Every LLC Should Have An Operating Agreement

By Attorney Bob Montgomery


The first step in Organizing an LLC is to file Articles of Organization with the State Filing Office (SFO). Once the Articles of Organization have been filed, the organizers of an LLC should prepare and sign or adopt an Operating Agreement. A few states refer to them as a Limited Liability Company Agreements. The LLC laws of most states do not require an Operating Agreement and some states even allow oral ones. However, it is highly recommended that all LLC?s have a written Operating Agreement.

To maintain the liability protection provided by an LLC and to prevent disagreements between the members, an Operating Agreement is essential. Many serious disputes between family members and friends arise over details of operating a business because nothing was written down when they started out. When that happens, people often have different memories of what they agreed to in the first place.

Preparing an Operating Agreement strengthen the liability protection of the LLC because it demonstrates or proves that the LLC is being operated as a separate legal entity. This is true even though you may only have a one member LLC.

The Operating Agreement acts as a contract among or between each member of the LLC and also between the members and the LLC as a separate legal entity. The Operating Agreement is similar to the bylaws of a corporation or the partnership agreement of a general partnership. Each document controls the internal management of the entity. The Operating Agreement itself is not a document that has to be filed with the SFO but the original should be kept with the other LLC documents and records.

There is no required format for an Operating Agreement. Some are quite lengthy (anywhere from 10 to 40 pages long) and some are much shorter. The standard Operating Agreement will contain a certain amount of boiler plate language together with some important provisions with respect to the rights, duties and obligations of the members of the LLC.

A basic Operating Agreement will set forth whether the LLC will be managed by the members (owners) or by certain other individuals or entities as managers. Furthermore, the Operating Agreement usually establishes the ownership percentages or sharing ratios between the members of the LLC and will set forth such things as the division of profits and the distribution of income.
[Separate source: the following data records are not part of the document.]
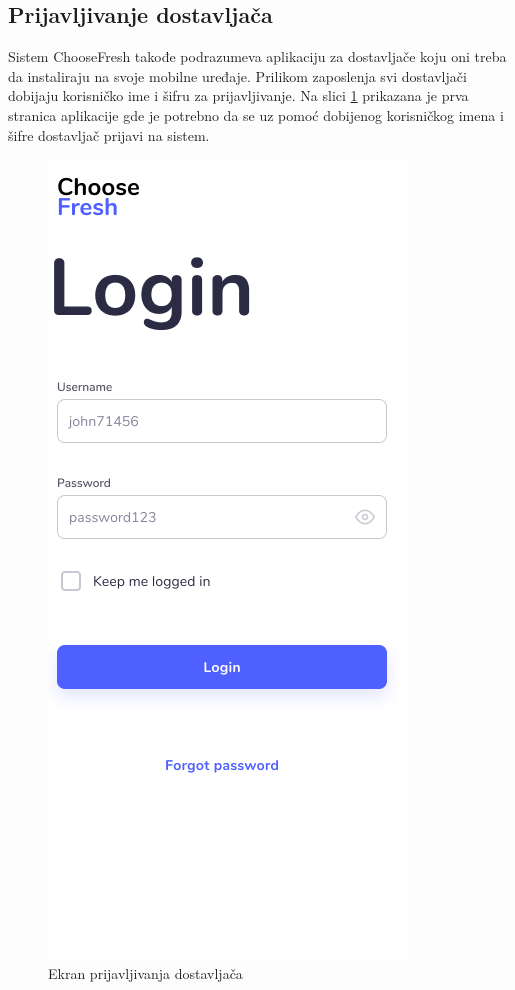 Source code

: \subsection{Prijavljivanje dostavljača}


Sistem ChooseFresh takođe podrazumeva aplikaciju za dostavljače koju oni treba da instaliraju na svoje mobilne uređaje. Prilikom zaposlenja svi dostavljači dobijaju korisničko ime i šifru za prijavljivanje. Na slici \ref{fig:DeliverymanLogIn} prikazana je prva stranica aplikacije gde je potrebno da se uz pomoć dobijenog korisničkog imena i šifre dostavljač prijavi na sistem.  

\begin{figure}[H]
	\begin{center}
		\includegraphics[scale=0.3]{UI/deliveryman_login.png}
    		\caption{Ekran prijavljivanja dostavljača}
    \label{fig:DeliverymanLogIn}
    \end{center}
\end{figure} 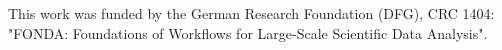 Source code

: \documentclass[sigconf,review,screen]{acmart}
\begin{document}
\maketitle















\begin{acks}
 This work was funded by the German Research
Foundation (DFG), CRC 1404: "FONDA: Foundations of
Workflows for Large-Scale Scientific Data Analysis".

\end{acks}

\clearpage




\clearpage

\end{document}
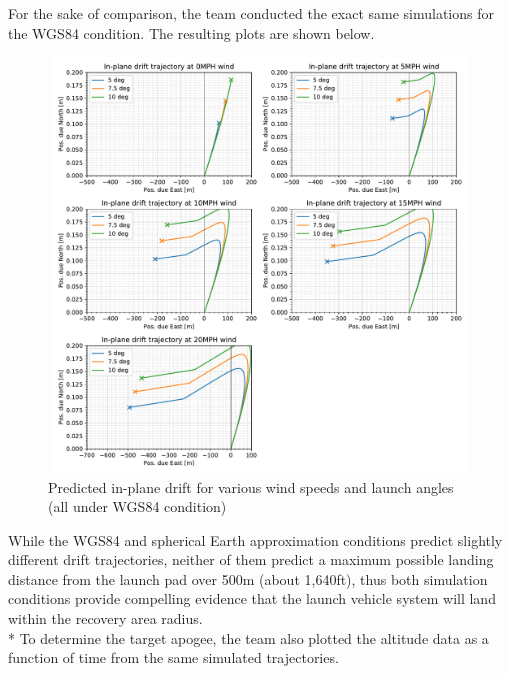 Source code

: \newline
For the sake of comparison, the team conducted the exact same simulations for the WGS84 condition. The resulting plots are shown below.
\FloatBarrier
\begin{figure}[h]
    \centering
    \includegraphics[width = 15cm, height = 11cm]{img/FIDO/InPlaneDriftWGS.pdf}
    \caption{Predicted in-plane drift for various wind speeds and launch angles (all under WGS84 condition)}
    \label{fig:my_label}
\end{figure}
\FloatBarrier
While the WGS84 and spherical Earth approximation conditions predict slightly different drift trajectories, neither of them predict a maximum possible landing distance from the launch pad over 500m (about 1,640ft), thus both simulation conditions provide compelling evidence that the launch vehicle system will land within the recovery area radius.
\\*
\newline
To determine the target apogee, the team also plotted the altitude data as a function of time from the same simulated trajectories.
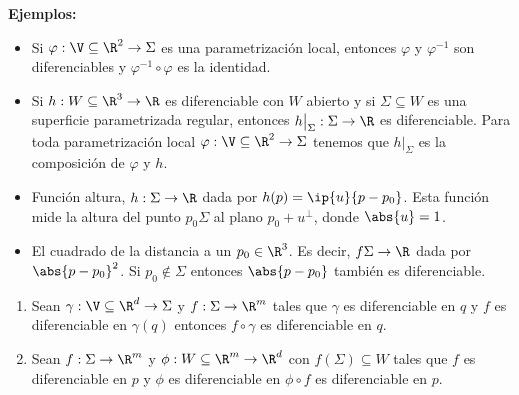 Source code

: \documentclass{article}
\begin{document}
\noindent\textbf{Ejemplos:}
\begin{itemize}
    \item Si $\varphi:\V\subseteq\R^{2}\to\Sigma$ es una parametrización local, entonces 
    $\varphi$ y $\varphi^{-1}$ son diferenciables y $\varphi^{-1}\circ\varphi$ es la identidad.

    \item Si $h:W\subseteq\R^{3}\to\R$ es diferenciable con $W$ abierto y si $\Sigma\subseteq W$
    es una superficie parametrizada regular, entonces $h\big|_{\Sigma}:\Sigma\to\R$ es 
    diferenciable. Para toda parametrización local $\varphi:\V\subseteq\R^{2}\to\Sigma$ tenemos que
    $h\big|_{\Sigma}$ es la composición de $\varphi$ y $h$.

    \item Función altura, $h:\Sigma\to\R$ dada por $h(p)=\ip{u}{p-p_{0}}$. Esta función mide la 
    altura del punto $p_{0}\Sigma$ al plano $p_{0}+u^{\perp}$, donde $\abs{u}=1$.
    
    \item El cuadrado de la distancia a un $p_{0}\in\R^{3}$. Es decir, $f\Sigma\to\R$ dada por
    $\abs{p-p_{0}}^{2}$. Si $p_{0}\not\in\Sigma$ entonces $\abs{p-p_{0}}$ también es diferenciable.
\end{itemize}

\begin{lema}\hspace{1mm}
    \begin{enumerate}
        \item Sean $\gamma:\V\subseteq\R^{d}\to\Sigma$ y $f:\Sigma\to\R^{m}$ tales que $\gamma$ es
        diferenciable en $q$ y $f$ es diferenciable en $\gamma(q)$ entonces $f\circ\gamma$ es
        diferenciable en $q$.

        \item Sean $f:\Sigma\to\R^{m}$ y $\phi:W\subseteq\R^{m}\to\R^{d}$ con 
        $f(\Sigma)\subseteq W$ tales que $f$ es diferenciable en $p$ y $\phi$ es diferenciable en
        $\phi\circ f$ es diferenciable en $p$.
    \end{enumerate}
\end{lema}
\end{document}
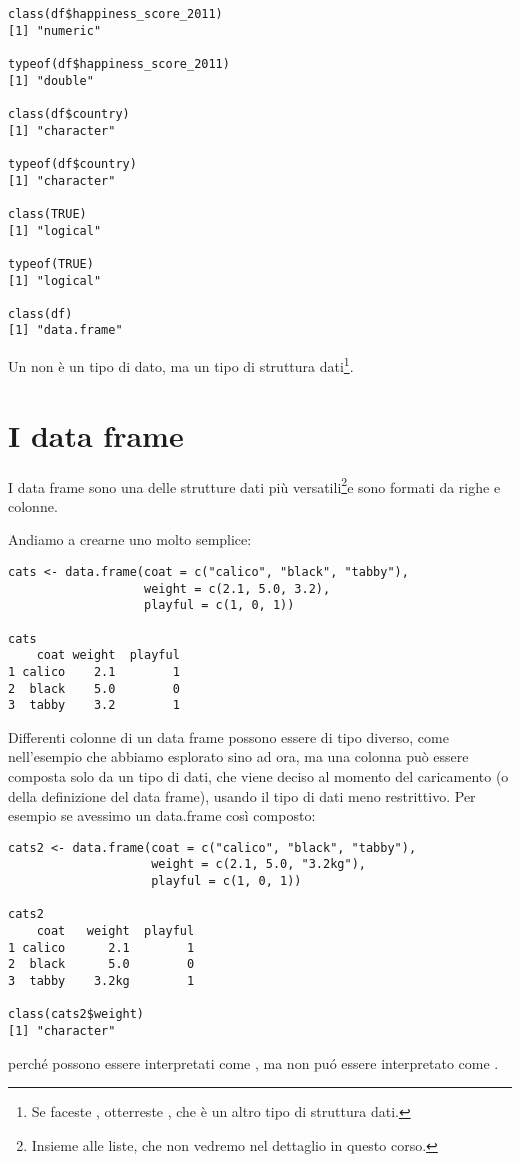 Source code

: \begin{lstlisting}[style=Rstyle]	
class(df$happiness_score_2011)
[1] "numeric"

typeof(df$happiness_score_2011)
[1] "double"

class(df$country)
[1] "character"

typeof(df$country)
[1] "character"

class(TRUE)
[1] "logical"

typeof(TRUE)
[1] "logical"

class(df)
[1] "data.frame"
\end{lstlisting}
%
Un  non \`e un tipo di dato, ma un tipo di struttura dati\footnote{Se faceste , otterreste , che \`e un altro tipo di struttura dati.}.

\section{I data frame}

I data frame sono una delle strutture dati pi\`u versatili\footnote{Insieme alle liste, che non vedremo nel dettaglio in questo corso.}e sono formati da righe e colonne.

\noindent Andiamo a crearne uno molto semplice:

\begin{lstlisting}[style=Rstyle]
cats <- data.frame(coat = c("calico", "black", "tabby"),
                   weight = c(2.1, 5.0, 3.2),
                   playful = c(1, 0, 1))
				   
cats					
    coat weight  playful
1 calico    2.1        1
2  black    5.0        0
3  tabby    3.2        1
\end{lstlisting}

\vspace{0.2cm}

\noindent Differenti colonne di un data frame possono essere di tipo diverso, come nell'esempio che abbiamo esplorato sino ad ora, ma una colonna pu\`o essere composta solo da un tipo di dati, che viene deciso al momento del caricamento (o della definizione del data frame), usando il tipo di dati meno restrittivo. Per esempio se avessimo un data.frame cos\`i composto:

\begin{lstlisting}[style=Rstyle]	
cats2 <- data.frame(coat = c("calico", "black", "tabby"),
                    weight = c(2.1, 5.0, "3.2kg"),
                    playful = c(1, 0, 1))	
	
cats2
    coat   weight  playful
1 calico      2.1        1
2  black      5.0        0
3  tabby    3.2kg        1

class(cats2$weight)
[1] "character"
\end{lstlisting}
%
perch\'e  possono essere interpretati come , ma  non pu\'o essere interpretato come .

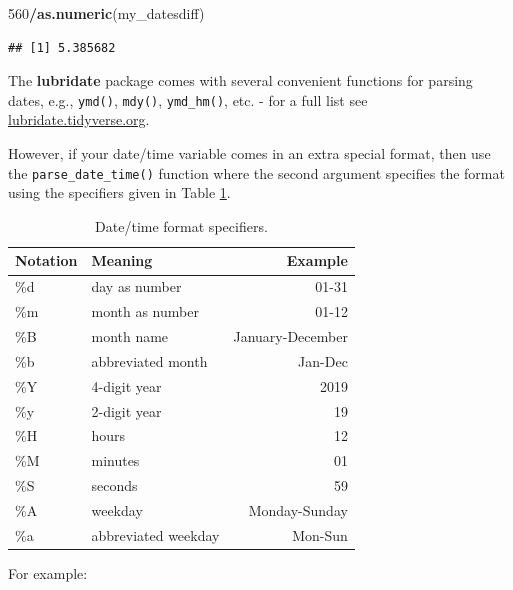 \documentclass[
  12pt,
  krantz2]{krantz}
\makeatletter
\newenvironment{Shaded}{\begin{snugshade}}{\end{snugshade}}
\newcommand{\DecValTok}[1]{\textcolor[rgb]{0.00,0.00,0.81}{#1}}
\newcommand{\KeywordTok}[1]{\textcolor[rgb]{0.13,0.29,0.53}{\textbf{#1}}}
\newcommand{\NormalTok}[1]{#1}
\newcommand{\OperatorTok}[1]{\textcolor[rgb]{0.81,0.36,0.00}{\textbf{#1}}}
\newcommand{\StringTok}[1]{\textcolor[rgb]{0.31,0.60,0.02}{#1}}
\newenvironment{kframe}{%
\medskip{}
\setlength{\fboxsep}{.8em}
 \def\at@end@of@kframe{}%
 \ifinner\ifhmode%
  \def\at@end@of@kframe{\end{minipage}}%
  \begin{minipage}{\columnwidth}%
 \fi\fi%
 \def\FrameCommand##1{\hskip\@totalleftmargin \hskip-\fboxsep
 \colorbox{shadecolor}{##1}\hskip-\fboxsep
     \hskip-\linewidth \hskip-\@totalleftmargin \hskip\columnwidth}%
 \MakeFramed {\advance\hsize-\width
   \@totalleftmargin\z@ \linewidth\hsize
   \@setminipage}}%
 {\par\unskip\endMakeFramed%
 \at@end@of@kframe}
\renewenvironment{Shaded}{\begin{kframe}}{\end{kframe}}
\makeatother
\begin{document}
\begin{Shaded}
\begin{Highlighting}[]
\DecValTok{560}\OperatorTok{/}\KeywordTok{as.numeric}\NormalTok{(my_datesdiff)}
\end{Highlighting}
\end{Shaded}

\begin{verbatim}
## [1] 5.385682
\end{verbatim}

The \textbf{lubridate} package comes with several convenient functions for parsing dates, e.g., \texttt{ymd()}, \texttt{mdy()}, \texttt{ymd\_hm()}, etc. - for a full list see \url{lubridate.tidyverse.org}.

However, if your date/time variable comes in an extra special format, then use the \texttt{parse\_date\_time()} function where the second argument specifies the format using the specifiers given in Table \ref{tab:chap2-tab-timehelpers}.

\begin{table}[!h]

\caption{\label{tab:chap2-tab-timehelpers}Date/time format specifiers.}
\centering
\fontsize{9}{11}\selectfont
\begin{tabular}[t]{llr}
\toprule
Notation & Meaning & Example\\
\midrule
\%d & day as number & 01-31\\
\%m & month as number & 01-12\\
\%B & month name & January-December\\
\%b & abbreviated month & Jan-Dec\\
\%Y & 4-digit year & 2019\\
\%y & 2-digit year & 19\\
\%H & hours & 12\\
\%M & minutes & 01\\
\%S & seconds & 59\\
\%A & weekday & Monday-Sunday\\
\%a & abbreviated weekday & Mon-Sun\\
\bottomrule
\end{tabular}
\end{table}

For example:

\begin{Shaded}
\end{Shaded}
\end{document}
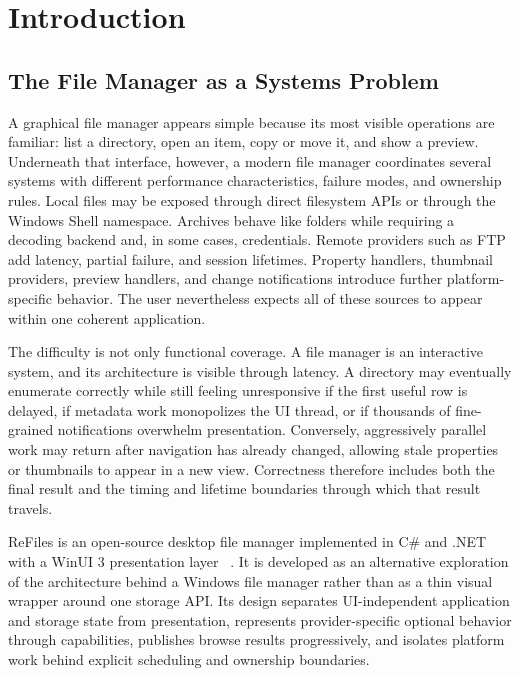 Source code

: \documentclass[10pt,a4paper,twoside]{article}
\begin{document}
\vspace{3mm}

\section{Introduction}
\label{section:introduction}

\subsection{The File Manager as a Systems Problem}

A graphical file manager appears simple because its most visible operations are familiar: list a directory,
open an item, copy or move it, and show a preview. Underneath that interface, however, a modern file manager
coordinates several systems with different performance characteristics, failure modes, and ownership rules.
Local files may be exposed through direct filesystem APIs or through the Windows Shell namespace. Archives
behave like folders while requiring a decoding backend and, in some cases, credentials. Remote providers such
as FTP add latency, partial failure, and session lifetimes. Property handlers, thumbnail providers, preview
handlers, and change notifications introduce further platform-specific behavior. The user nevertheless expects
all of these sources to appear within one coherent application.

The difficulty is not only functional coverage. A file manager is an interactive system, and its architecture
is visible through latency. A directory may eventually enumerate correctly while still feeling unresponsive if
the first useful row is delayed, if metadata work monopolizes the UI thread, or if thousands of fine-grained
notifications overwhelm presentation. Conversely, aggressively parallel work may return after navigation has
already changed, allowing stale properties or thumbnails to appear in a new view. Correctness therefore includes
both the final result and the timing and lifetime boundaries through which that result travels.

ReFiles is an open-source desktop file manager implemented in C\# and .NET with a WinUI 3 presentation layer
~\cite{refiles-repository}.
It is developed as an alternative exploration of the architecture behind a Windows file manager rather than as
a thin visual wrapper around one storage API. Its design separates UI-independent application and storage state
from presentation, represents provider-specific optional behavior through capabilities, publishes browse results
progressively, and isolates platform work behind explicit scheduling and ownership boundaries.
\end{document}
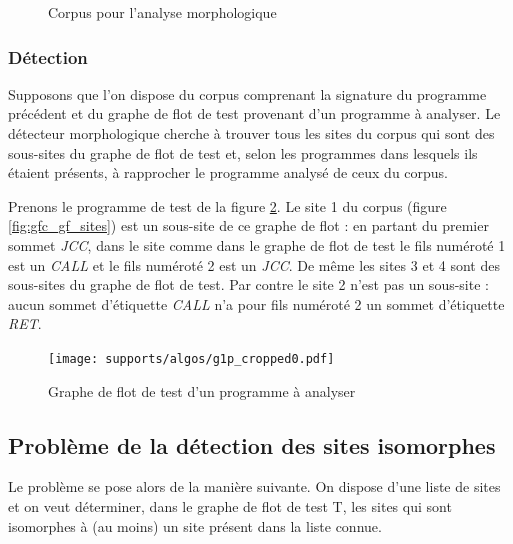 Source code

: \begin{figure}[h]
\begin{center}
{
}
\end{center}
\caption{Corpus pour l'analyse morphologique}
\label{fig:corpus}
\end{figure}

\subsubsection{Détection}
Supposons que l'on dispose du corpus comprenant la signature du programme précédent et du graphe de flot de test provenant d'un programme à analyser.
Le détecteur morphologique cherche à trouver tous les sites du corpus qui sont des sous-sites du graphe de flot de test et, selon les programmes dans lesquels ils étaient présents, à rapprocher le programme analysé de ceux du corpus.

Prenons le programme de test de la figure \ref{fig:am_exemple_gf_test}.
Le site 1 du corpus (figure \ref{fig:gfc_gf_sites}) est un sous-site de ce graphe de flot : en partant du premier sommet \emph{JCC}, dans le site comme dans le graphe de flot de test le fils numéroté 1 est un \emph{CALL} et le fils numéroté 2 est un \emph{JCC}.
De même les sites 3 et 4 sont des sous-sites du graphe de flot de test. Par contre le site 2 n'est pas un sous-site : aucun sommet d'étiquette \emph{CALL} n'a pour fils numéroté 2 un sommet d'étiquette \emph{RET}.

\begin{figure}[h]
\begin{center}
\texttt{[image: supports/algos/g1p\_cropped0.pdf]}
\end{center}
\caption{Graphe de flot de test d'un programme à analyser}
\label{fig:am_exemple_gf_test}
\end{figure}

\FloatBarrier
\subsection{Problème de la détection des sites isomorphes}
Le problème se pose alors de la manière suivante. On dispose d'une liste de sites et %
on veut déterminer, dans le graphe de flot de test T, les sites qui sont isomorphes à (au moins) un site présent dans la liste connue. 


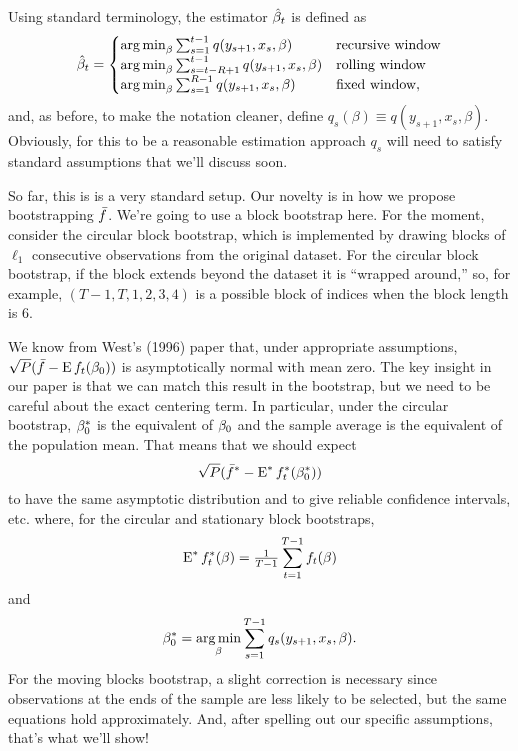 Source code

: \documentclass[12pt,fleqn]{article}
\begin{document}
Using standard terminology, the estimator $\hat \beta_t$ is defined as
\begin{equation}\label{eq:9}
  \hat\beta_t = \begin{cases}
    \operatorname*{arg\,min}_\beta \sum_{s=1}^{t-1} q(y_{s+1}, x_s, \beta) & \text{recursive window} \\
    \operatorname*{arg\,min}_\beta \sum_{s=t-R+1}^{t-1} q(y_{s+1}, x_s, \beta) & \text{rolling window} \\
    \operatorname*{arg\,min}_\beta \sum_{s=1}^{R-1} q(y_{s+1}, x_s, \beta) & \text{fixed window},
  \end{cases}
\end{equation}
and, as before, to make the notation cleaner, define $q_s(\beta)
\equiv q(y_{s+1},x_s,\beta)$. Obviously, for this to be a reasonable
estimation approach $q_s$ will need to satisfy standard assumptions
that we'll discuss soon.

So far, this is is a very standard setup. Our novelty is in how we
propose bootstrapping $\bar f$. We're going to use a block bootstrap
here. For the moment, consider the circular block bootstrap, which is
implemented by drawing blocks of $\ell_1$ consecutive observations
from the original dataset. For the circular block bootstrap, if the
block extends beyond the dataset it is ``wrapped around,'' so, for
example, $(T-1, T, 1, 2, 3, 4)$ is a possible block of indices when
the block length is 6.

We know from West's (1996) paper that, under appropriate assumptions,
$\sqrt{P} (\bar f - \operatorname{E} f_t(\beta_0))$ is asymptotically normal with mean
zero. The key insight in our paper is that we can match this result in
the bootstrap, but we need to be careful about the exact centering
term.  In particular, under the circular bootstrap, $\beta_0^*$ is the
equivalent of $\beta_0$ and the sample average is the equivalent of the
population mean. That means that we should expect
\begin{equation*}
  \sqrt{P} (\bar f^* - \operatorname{E}^* f_t^*(\beta_0^*))
\end{equation*}
to have the same asymptotic distribution and to give reliable
confidence intervals, etc. where, for the circular and stationary
block bootstraps,
\begin{equation*}
  \operatorname{E}^* f_t^*(\beta) = \tfrac{1}{T-1} \sum_{t=1}^{T-1} f_t(\beta)
\end{equation*}
and
\begin{equation*}
  \beta_0^* = \operatorname*{arg\,min}_\beta \sum_{s=1}^{T-1} q_s(y_{s+1}, x_s, \beta).
\end{equation*}
For the moving blocks bootstrap, a slight correction is necessary
since observations at the ends of the sample are less likely to be
selected, but the same equations hold approximately. And, after
spelling out our specific assumptions, that's what we'll show!
\end{document}
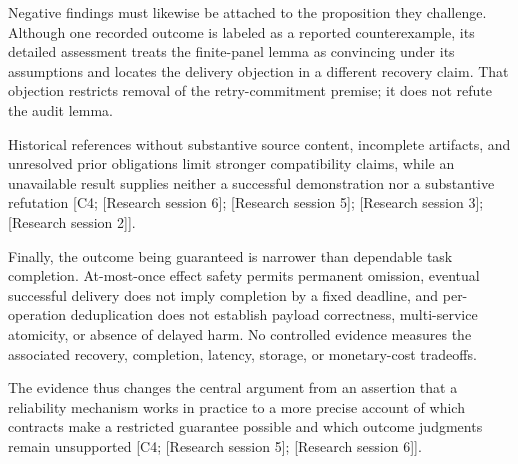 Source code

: \documentclass[11pt]{article}
\begin{document}
Negative findings must likewise be attached to the proposition they challenge. Although one recorded outcome is labeled as a reported counterexample, its detailed assessment treats the finite-panel lemma as convincing under its assumptions and locates the delivery objection in a different recovery claim. That objection restricts removal of the retry-commitment premise; it does not refute the audit lemma.

Historical references without substantive source content, incomplete artifacts, and unresolved prior obligations limit stronger compatibility claims, while an unavailable result supplies neither a successful demonstration nor a substantive refutation [C4; [Research session 6]; [Research session 5]; [Research session 3]; [Research session 2]].

Finally, the outcome being guaranteed is narrower than dependable task completion. At-most-once effect safety permits permanent omission, eventual successful delivery does not imply completion by a fixed deadline, and per-operation deduplication does not establish payload correctness, multi-service atomicity, or absence of delayed harm. No controlled evidence measures the associated recovery, completion, latency, storage, or monetary-cost tradeoffs.

The evidence thus changes the central argument from an assertion that a reliability mechanism works in practice to a more precise account of which contracts make a restricted guarantee possible and which outcome judgments remain unsupported [C4; [Research session 5]; [Research session 6]].
\end{document}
Although not required, it is highly advisable for even one person or single member LLC's to have a written operating agreement. Some may wonder why. The first reason is that if a one person LLC doesn?t have some formalities or some documents, it looks too much like a sole proprietorship which has no liability protection. In addition, it should be remembered that the single member owner is not signing an Operating Agreement with himself. He is signing the Operating Agreement with a separate and distinct legal entity, the LLC.